Correct, only source of this 720K drives are from scrapped machines.
That 720K drives must be very few in number compared to 360K and
1.22M drives.
a 360kb image prepared on a Linux machine), and it
also ran
diagnostics. So now I'm confused - why did it work?
You have answer. :-) I did this too before on XT and odd balls for
that reason. Also Dos 3.3 supports 720K natively.
Both 720K and 1.44MB are same layout only in 80 tracks only
differences are in type of media and number of sectors per track. 9
for 720K and 18 sectors for 1.44MB. Spun at same 300rpm, therefore
same data rate on 720K due to 9 sectors and also same thing for 360K
except it is 40 tracks.

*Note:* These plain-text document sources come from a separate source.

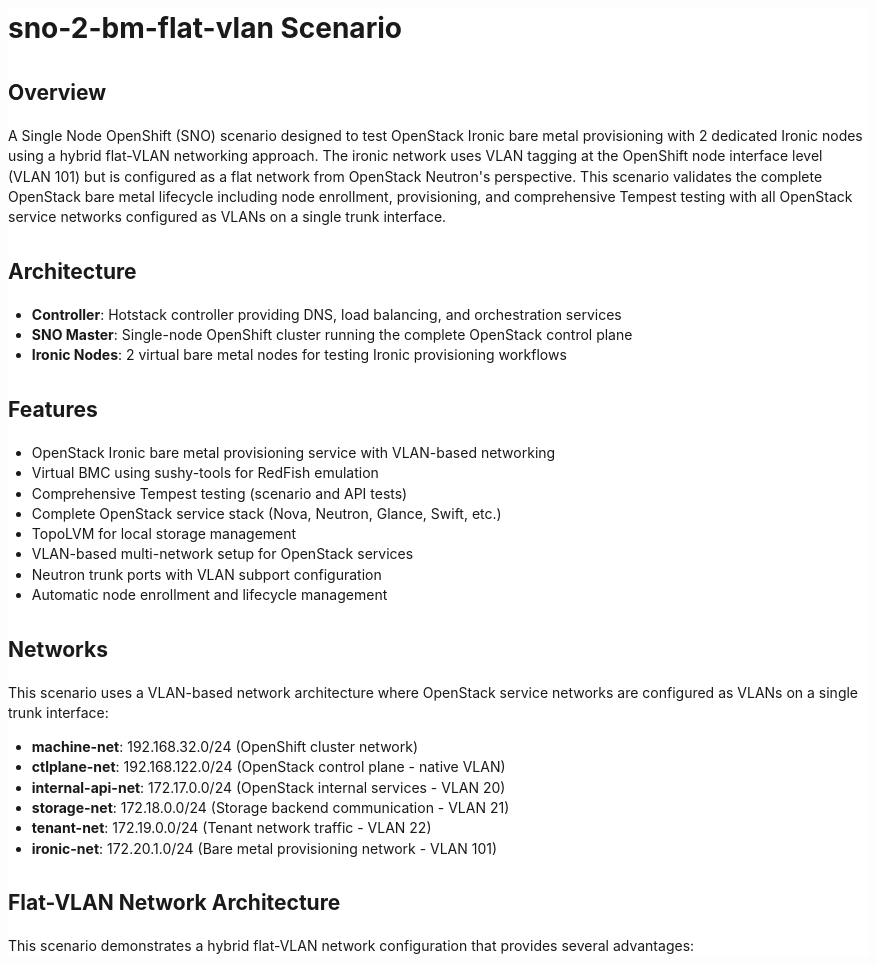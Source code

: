 # sno-2-bm-flat-vlan Scenario

## Overview

A Single Node OpenShift (SNO) scenario designed to test OpenStack Ironic bare
metal provisioning with 2 dedicated Ironic nodes using a hybrid flat-VLAN
networking approach. The ironic network uses VLAN tagging at the OpenShift
node interface level (VLAN 101) but is configured as a flat network from
OpenStack Neutron's perspective. This scenario validates the complete OpenStack
bare metal lifecycle including node enrollment, provisioning, and comprehensive
Tempest testing with all OpenStack service networks configured as VLANs on a
single trunk interface.

## Architecture

- **Controller**: Hotstack controller providing DNS, load balancing, and
  orchestration services
- **SNO Master**: Single-node OpenShift cluster running the complete OpenStack
  control plane
- **Ironic Nodes**: 2 virtual bare metal nodes for testing Ironic provisioning workflows

## Features

- OpenStack Ironic bare metal provisioning service with VLAN-based networking
- Virtual BMC using sushy-tools for RedFish emulation
- Comprehensive Tempest testing (scenario and API tests)
- Complete OpenStack service stack (Nova, Neutron, Glance, Swift, etc.)
- TopoLVM for local storage management
- VLAN-based multi-network setup for OpenStack services
- Neutron trunk ports with VLAN subport configuration
- Automatic node enrollment and lifecycle management

## Networks

This scenario uses a VLAN-based network architecture where OpenStack service
networks are configured as VLANs on a single trunk interface:

- **machine-net**: 192.168.32.0/24 (OpenShift cluster network)
- **ctlplane-net**: 192.168.122.0/24 (OpenStack control plane - native VLAN)
- **internal-api-net**: 172.17.0.0/24 (OpenStack internal services - VLAN 20)
- **storage-net**: 172.18.0.0/24 (Storage backend communication - VLAN 21)
- **tenant-net**: 172.19.0.0/24 (Tenant network traffic - VLAN 22)
- **ironic-net**: 172.20.1.0/24 (Bare metal provisioning network - VLAN 101)

## Flat-VLAN Network Architecture

This scenario demonstrates a hybrid flat-VLAN network configuration that
provides several advantages:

For single sided 180K that's same story, 9
sectors.
Does the modern 1.44MB drive sense that the controller is
only sending data at 250KHz rate? If so, how is it doing
the sensing? (The reduced write-current pin (2) isn't
being used - I verified that with a meter.)
That is input not output, controlled by the controller side also the
drive itself automatically change write current also when it sense on
type of floppy itself via that hole. I think.